Pro-life views compared to BNP and banned at Scots uni

Pro-life students have been likened to the BNP after their group was banned by the students’ association at Glasgow’s Strathclyde University.

Students were also told that allowing their group to join the University of Strathclyde Students’ Association (USSA) would be ‘a barrier to freedom and equality’ to all women on campus.

The group has now been banned from joining USSA after previously being advised that they could not receive funding until they had done so.

Free speech

“If a society’s beliefs contradicts association policy then it is not allowed to affiliate,” said Raj Jayaraj, President of the USSA.

“If a society representing the British National Party came on campus then we would not allow them to affiliate.”

Chloe Lindsey, a student at the university strongly criticised the decision saying: “The suppression of freedom of speech has no place in a university which claims to be liberal and forward-thinking.”

Slammed

Minutes from a USSA meeting record the view that allowing pro-life groups would be “a barrier to freedom, equality and body autonomy for those with uteruses on campus and therefore not only violate existing standing policy, but also act against the interests of a large amount of the student population.”

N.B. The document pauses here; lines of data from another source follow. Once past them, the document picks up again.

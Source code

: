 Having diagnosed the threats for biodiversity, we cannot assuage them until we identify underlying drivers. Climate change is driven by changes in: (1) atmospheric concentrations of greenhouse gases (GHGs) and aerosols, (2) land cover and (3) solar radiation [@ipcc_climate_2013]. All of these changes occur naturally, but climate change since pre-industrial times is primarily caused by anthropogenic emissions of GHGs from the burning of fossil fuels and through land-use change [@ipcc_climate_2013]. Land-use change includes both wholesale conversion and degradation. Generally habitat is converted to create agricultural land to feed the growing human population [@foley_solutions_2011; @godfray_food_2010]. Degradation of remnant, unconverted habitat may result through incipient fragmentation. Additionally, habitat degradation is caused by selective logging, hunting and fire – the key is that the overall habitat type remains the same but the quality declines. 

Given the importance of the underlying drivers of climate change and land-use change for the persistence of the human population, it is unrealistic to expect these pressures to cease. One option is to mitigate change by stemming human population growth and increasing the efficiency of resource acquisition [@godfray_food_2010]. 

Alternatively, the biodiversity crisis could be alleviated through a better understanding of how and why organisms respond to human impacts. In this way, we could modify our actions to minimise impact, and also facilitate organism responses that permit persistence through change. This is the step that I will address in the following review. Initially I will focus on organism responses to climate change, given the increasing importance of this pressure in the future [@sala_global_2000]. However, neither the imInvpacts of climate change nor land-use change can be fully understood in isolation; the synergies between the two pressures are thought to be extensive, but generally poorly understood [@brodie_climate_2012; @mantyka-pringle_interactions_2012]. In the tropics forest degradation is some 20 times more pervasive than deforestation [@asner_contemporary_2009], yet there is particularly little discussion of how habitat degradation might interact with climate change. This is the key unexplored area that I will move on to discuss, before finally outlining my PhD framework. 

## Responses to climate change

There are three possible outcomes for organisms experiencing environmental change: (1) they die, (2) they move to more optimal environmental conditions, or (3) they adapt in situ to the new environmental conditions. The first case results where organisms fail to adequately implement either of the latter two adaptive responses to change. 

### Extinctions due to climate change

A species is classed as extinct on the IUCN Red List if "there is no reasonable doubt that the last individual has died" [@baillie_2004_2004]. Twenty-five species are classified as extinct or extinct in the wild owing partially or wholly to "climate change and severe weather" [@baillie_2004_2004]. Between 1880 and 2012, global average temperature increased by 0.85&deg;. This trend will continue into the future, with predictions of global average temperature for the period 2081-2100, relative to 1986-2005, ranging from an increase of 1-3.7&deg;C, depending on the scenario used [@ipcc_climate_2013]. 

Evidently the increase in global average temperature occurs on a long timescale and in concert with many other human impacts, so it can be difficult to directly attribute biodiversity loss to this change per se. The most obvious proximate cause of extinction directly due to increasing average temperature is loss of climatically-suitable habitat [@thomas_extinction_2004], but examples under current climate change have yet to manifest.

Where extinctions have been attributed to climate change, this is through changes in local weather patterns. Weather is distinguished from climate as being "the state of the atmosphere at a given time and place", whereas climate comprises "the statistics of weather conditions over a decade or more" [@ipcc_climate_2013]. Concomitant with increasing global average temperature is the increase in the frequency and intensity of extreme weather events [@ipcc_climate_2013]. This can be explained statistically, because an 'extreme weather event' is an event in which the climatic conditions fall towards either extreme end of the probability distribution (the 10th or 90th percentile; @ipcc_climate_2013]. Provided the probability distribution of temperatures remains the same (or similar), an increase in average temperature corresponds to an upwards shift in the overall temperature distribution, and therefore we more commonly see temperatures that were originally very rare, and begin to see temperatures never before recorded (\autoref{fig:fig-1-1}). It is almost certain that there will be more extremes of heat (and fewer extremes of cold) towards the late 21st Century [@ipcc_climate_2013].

The pro-life students have written to officials at the university asking them to intervene.

The decision to deny funding to the group earlier this year was slammed by John Deighan, the chief executive of the Society for the Protection of Unborn Children Scotland.

‘Intolerant censorship’

He said: “It is quite remarkable and incredibly sad that in this day and age our universities, which are supposed to be the bastions of free thinking and liberal mindedness, should be transformed into centres for intolerant censorship.

“Universities should be guardians of debate and challenging ideas, rather than banning people just because they don’t like their views.”